- Opening Delimiter -

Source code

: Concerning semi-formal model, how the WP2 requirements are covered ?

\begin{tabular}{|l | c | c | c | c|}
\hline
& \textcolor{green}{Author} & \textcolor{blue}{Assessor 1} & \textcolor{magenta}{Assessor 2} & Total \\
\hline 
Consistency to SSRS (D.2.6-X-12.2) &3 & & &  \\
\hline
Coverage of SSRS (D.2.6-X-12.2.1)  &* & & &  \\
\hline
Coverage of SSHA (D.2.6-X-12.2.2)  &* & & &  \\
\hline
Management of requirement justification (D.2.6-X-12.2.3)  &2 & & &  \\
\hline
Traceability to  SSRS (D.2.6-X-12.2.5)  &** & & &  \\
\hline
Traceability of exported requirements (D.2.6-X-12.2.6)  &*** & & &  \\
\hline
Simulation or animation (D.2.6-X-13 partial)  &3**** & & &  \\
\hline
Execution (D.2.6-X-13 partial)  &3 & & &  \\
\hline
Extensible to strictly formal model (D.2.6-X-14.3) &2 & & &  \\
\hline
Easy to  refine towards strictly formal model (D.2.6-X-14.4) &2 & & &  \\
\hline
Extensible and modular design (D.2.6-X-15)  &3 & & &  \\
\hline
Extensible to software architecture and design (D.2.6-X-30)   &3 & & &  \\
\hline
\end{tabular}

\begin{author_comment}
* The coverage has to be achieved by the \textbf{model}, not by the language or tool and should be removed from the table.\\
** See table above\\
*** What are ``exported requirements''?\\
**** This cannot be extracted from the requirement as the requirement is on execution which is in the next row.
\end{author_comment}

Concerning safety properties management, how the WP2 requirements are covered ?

- Closing Delimiter -

■ **What you will do**:
Repeat each of the entries above precisely as given.

■ **Finished task**:
Source code

: Concerning semi-formal model, how the WP2 requirements are covered ?

\begin{tabular}{|l | c | c | c | c|}
\hline
& \textcolor{green}{Author} & \textcolor{blue}{Assessor 1} & \textcolor{magenta}{Assessor 2} & Total \\
\hline 
Consistency to SSRS (D.2.6-X-12.2) &3 & & &  \\
\hline
Coverage of SSRS (D.2.6-X-12.2.1)  &* & & &  \\
\hline
Coverage of SSHA (D.2.6-X-12.2.2)  &* & & &  \\
\hline
Management of requirement justification (D.2.6-X-12.2.3)  &2 & & &  \\
\hline
Traceability to  SSRS (D.2.6-X-12.2.5)  &** & & &  \\
\hline
Traceability of exported requirements (D.2.6-X-12.2.6)  &*** & & &  \\
\hline
Simulation or animation (D.2.6-X-13 partial)  &3**** & & &  \\
\hline
Execution (D.2.6-X-13 partial)  &3 & & &  \\
\hline
Extensible to strictly formal model (D.2.6-X-14.3) &2 & & &  \\
\hline
Easy to  refine towards strictly formal model (D.2.6-X-14.4) &2 & & &  \\
\hline
Extensible and modular design (D.2.6-X-15)  &3 & & &  \\
\hline
Extensible to software architecture and design (D.2.6-X-30)   &3 & & &  \\
\hline
\end{tabular}

\begin{author_comment}
* The coverage has to be achieved by the \textbf{model}, not by the language or tool and should be removed from the table.\\
** See table above\\
*** What are ``exported requirements''?\\
**** This cannot be extracted from the requirement as the requirement is on execution which is in the next row.
\end{author_comment}

Concerning safety properties management, how the WP2 requirements are covered ?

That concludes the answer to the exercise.